Refus de soins illégal et honoraires abusifs : un décret fixe la procédure et les sanctions
Poursuivant l’objectif d’un meilleur accès aux soins, la loi du 21 juillet 2009 portant réforme de l’hôpital et relative aux patients, à la santé et aux territoires, dite loi HPST, avait consacré l’interdiction de refus de soins et des pratiques abusives en matière d’honoraires.
Pris pour son application, le décret n°2020-1215 du 2 octobre 2020 vient préciser ces notions, rend effective la procédure applicable et détaille les sanctions encourues par les professionnels de santé.
Le refus de soins est ainsi défini comme « toute pratique tendant à empêcher ou dissuader une personne d’accéder à des mesures de prévention ou de soins, par quelque procédé que ce soit » dont le caractère discriminatoire s’apprécie par renvoi aux dispositions de l’article 225-1 et 225-1-1 du code pénal. À ces motifs généraux s’ajoute la prohibition de toute discrimination de patients au motif du bénéfice de la Couverture Maladie Universelle (CMU), de la Complémentaire Santé Solidaire (CSS) et de l’Aide Médicale d’Etat (AME).
Tout patient s’estimant victime d’un refus de soins illicite pourra dès le 1er janvier 2021 saisir le Directeur de la caisse locale d’Assurance maladie ou le Président du Conseil départemental de l’Ordre de la profession de santé concernée et déposer une plainte.
Des commissions mixtes de conciliation, composées de représentants de l’Assurance maladie et de l’Ordre au tableau duquel le professionnel est inscrit sont créées pour connaitre de ces litiges. À défaut de conciliation des parties, la procédure de plainte suit son cours devant les instances ordinales compétentes.
La procédure est toutefois différente en matière de dépassement d’honoraires, laissant la décision d’une sanction au Président de la caisse locale d’Assurance maladie. Si le décret évoque des honoraires n’excédant pas « le tact et la mesure », il précise immédiatement les critères devant présider à la fixation de ces honoraires.
Sont ainsi autant de critères analysés pour déterminer l’abus de dépassement :
- la complexité de l’acte,
- le temps nécessaire à sa réalisation,
- le service rendu au patient,
- la notoriété du praticien,
- le pourcentage d’actes avec dépassement d’honoraires,
- le montant moyen des dépassements dans le département ou la région.

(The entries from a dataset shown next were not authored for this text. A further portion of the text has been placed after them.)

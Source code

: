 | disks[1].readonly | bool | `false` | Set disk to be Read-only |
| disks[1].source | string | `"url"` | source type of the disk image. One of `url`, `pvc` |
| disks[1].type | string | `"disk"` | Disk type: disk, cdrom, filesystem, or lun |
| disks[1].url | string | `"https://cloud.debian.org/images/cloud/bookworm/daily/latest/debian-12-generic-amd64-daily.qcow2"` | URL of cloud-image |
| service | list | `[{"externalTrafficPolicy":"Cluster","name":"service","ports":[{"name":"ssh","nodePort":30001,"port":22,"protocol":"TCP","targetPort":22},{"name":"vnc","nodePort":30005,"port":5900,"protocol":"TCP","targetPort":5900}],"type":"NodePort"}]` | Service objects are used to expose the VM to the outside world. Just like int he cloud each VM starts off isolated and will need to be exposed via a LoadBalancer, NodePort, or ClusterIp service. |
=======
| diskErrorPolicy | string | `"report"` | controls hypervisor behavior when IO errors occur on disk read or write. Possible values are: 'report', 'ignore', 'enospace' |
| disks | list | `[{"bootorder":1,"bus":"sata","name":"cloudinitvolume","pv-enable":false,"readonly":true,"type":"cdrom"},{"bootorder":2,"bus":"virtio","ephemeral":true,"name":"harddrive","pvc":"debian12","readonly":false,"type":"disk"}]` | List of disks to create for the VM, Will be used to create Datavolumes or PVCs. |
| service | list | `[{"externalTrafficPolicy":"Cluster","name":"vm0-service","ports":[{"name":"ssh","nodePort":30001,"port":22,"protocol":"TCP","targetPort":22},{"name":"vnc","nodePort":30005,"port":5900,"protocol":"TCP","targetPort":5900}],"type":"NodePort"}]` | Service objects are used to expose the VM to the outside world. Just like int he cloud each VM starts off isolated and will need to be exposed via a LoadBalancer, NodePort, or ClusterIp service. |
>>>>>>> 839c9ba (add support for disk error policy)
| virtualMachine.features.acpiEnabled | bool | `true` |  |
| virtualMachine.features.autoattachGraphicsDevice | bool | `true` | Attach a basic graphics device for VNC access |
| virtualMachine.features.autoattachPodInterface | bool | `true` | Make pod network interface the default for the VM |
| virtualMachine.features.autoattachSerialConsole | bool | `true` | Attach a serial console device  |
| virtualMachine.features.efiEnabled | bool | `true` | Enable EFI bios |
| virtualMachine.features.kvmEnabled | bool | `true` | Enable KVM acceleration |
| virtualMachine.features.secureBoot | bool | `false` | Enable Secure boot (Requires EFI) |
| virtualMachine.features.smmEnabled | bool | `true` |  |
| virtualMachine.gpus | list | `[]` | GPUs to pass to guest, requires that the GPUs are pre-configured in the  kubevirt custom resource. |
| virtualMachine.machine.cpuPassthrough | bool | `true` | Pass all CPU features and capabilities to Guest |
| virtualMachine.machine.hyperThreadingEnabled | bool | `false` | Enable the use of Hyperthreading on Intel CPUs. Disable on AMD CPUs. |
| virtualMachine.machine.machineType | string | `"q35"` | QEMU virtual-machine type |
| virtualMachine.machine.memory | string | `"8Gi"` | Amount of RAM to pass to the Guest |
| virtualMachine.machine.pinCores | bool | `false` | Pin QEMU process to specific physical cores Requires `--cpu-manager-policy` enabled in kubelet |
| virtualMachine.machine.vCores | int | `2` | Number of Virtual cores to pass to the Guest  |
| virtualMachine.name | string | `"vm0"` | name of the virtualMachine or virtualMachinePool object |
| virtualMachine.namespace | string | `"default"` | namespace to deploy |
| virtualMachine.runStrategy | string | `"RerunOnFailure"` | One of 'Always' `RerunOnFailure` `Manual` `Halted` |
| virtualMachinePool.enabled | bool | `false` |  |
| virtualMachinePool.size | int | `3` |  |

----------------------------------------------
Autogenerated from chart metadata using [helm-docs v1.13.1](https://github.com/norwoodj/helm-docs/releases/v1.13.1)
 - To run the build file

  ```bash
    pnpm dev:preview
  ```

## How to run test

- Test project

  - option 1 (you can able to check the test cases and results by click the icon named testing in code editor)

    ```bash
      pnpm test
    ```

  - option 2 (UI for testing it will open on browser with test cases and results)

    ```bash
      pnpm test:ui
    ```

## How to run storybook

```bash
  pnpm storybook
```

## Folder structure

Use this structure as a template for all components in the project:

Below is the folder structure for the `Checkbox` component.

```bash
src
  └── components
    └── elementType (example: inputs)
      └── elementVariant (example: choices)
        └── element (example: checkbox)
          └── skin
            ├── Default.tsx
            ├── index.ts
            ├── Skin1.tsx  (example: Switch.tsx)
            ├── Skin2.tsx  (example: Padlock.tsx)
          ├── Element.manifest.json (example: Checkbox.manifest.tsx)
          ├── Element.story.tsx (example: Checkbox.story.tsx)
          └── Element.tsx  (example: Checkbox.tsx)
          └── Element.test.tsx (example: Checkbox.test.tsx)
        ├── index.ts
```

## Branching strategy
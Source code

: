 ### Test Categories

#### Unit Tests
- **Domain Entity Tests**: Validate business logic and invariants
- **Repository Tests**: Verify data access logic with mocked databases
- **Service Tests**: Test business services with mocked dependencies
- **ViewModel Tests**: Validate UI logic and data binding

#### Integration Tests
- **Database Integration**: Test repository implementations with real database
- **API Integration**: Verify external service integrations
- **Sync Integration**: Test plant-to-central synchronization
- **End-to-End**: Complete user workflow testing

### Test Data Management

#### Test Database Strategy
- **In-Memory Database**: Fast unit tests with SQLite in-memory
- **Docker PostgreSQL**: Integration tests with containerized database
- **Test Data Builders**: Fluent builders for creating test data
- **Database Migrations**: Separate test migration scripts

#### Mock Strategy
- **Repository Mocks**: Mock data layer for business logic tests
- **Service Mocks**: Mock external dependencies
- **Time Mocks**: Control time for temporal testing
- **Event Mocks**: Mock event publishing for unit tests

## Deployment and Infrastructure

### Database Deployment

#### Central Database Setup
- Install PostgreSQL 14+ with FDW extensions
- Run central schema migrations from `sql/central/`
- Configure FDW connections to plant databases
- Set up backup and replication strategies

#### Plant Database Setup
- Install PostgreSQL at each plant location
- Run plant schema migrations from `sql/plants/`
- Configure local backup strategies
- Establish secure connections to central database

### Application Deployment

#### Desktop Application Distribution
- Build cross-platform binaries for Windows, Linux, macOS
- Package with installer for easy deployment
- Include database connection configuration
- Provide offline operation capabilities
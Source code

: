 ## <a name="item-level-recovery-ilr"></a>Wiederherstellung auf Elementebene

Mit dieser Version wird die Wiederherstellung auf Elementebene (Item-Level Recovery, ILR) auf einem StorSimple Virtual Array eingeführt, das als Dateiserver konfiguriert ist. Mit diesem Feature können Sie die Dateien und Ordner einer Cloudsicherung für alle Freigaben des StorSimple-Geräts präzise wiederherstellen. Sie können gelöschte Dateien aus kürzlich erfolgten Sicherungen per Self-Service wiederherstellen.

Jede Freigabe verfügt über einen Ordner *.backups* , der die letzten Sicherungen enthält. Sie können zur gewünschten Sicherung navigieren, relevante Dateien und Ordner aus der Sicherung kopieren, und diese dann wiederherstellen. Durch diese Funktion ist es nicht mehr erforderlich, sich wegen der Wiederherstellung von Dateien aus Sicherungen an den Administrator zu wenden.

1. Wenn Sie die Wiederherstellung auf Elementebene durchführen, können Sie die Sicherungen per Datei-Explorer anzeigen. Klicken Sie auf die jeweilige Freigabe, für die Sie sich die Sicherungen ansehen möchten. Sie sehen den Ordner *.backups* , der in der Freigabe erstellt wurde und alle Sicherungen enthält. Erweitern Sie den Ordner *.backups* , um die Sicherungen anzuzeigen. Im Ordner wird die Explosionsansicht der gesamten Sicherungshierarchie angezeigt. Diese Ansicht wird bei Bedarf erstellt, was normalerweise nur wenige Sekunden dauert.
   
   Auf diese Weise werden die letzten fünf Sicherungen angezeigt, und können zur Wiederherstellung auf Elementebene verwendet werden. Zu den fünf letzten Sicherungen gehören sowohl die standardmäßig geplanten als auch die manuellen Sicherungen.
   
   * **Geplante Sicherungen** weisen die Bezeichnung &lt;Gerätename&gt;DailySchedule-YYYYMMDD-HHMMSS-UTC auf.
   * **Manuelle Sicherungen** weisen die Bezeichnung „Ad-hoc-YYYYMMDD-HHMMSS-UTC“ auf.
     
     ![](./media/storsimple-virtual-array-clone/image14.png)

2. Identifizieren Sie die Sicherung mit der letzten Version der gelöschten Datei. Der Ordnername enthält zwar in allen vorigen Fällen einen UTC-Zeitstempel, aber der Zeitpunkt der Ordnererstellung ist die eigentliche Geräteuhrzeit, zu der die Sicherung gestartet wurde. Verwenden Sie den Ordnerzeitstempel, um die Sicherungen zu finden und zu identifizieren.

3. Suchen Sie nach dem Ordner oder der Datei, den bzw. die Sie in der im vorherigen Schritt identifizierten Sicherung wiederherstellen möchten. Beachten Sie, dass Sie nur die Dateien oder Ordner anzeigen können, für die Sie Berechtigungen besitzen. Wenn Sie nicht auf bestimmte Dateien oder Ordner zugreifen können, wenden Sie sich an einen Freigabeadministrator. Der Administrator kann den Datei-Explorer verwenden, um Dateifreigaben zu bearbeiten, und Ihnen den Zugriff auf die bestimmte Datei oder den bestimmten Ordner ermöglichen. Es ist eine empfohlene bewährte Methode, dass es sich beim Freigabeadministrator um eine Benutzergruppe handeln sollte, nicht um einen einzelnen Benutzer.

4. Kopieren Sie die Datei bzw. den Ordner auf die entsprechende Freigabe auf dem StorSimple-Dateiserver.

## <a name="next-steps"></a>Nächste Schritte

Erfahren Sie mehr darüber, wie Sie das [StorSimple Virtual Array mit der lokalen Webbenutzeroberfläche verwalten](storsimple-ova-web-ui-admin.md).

Si les procédures diffèrent, les sanctions de ces pratiques convergent vers des peines d’affichage de la sanction mais surtout des pénalités pécuniaires pouvant être importantes :
- Jusqu’à deux fois le plafond mensuel de la sécurité sociale pour le refus de soins ou deux fois le montant du dépassement facturé pour le dépassement d’honoraires ;
- L’interdiction de dépassement pour une durée pouvant aller jusqu’à 3 ans et la suspension de la participation au financement des cotisations sociales en cas de récidive.
Un bilan de ces plaintes devrait être adressé annuellement au Ministre de la Santé et de la Sécurité sociale, au Défenseur des droits et aux Commissions d’évaluation des refus de soins.
Juliette RIBEIRO, Avocat au Barreau de Paris.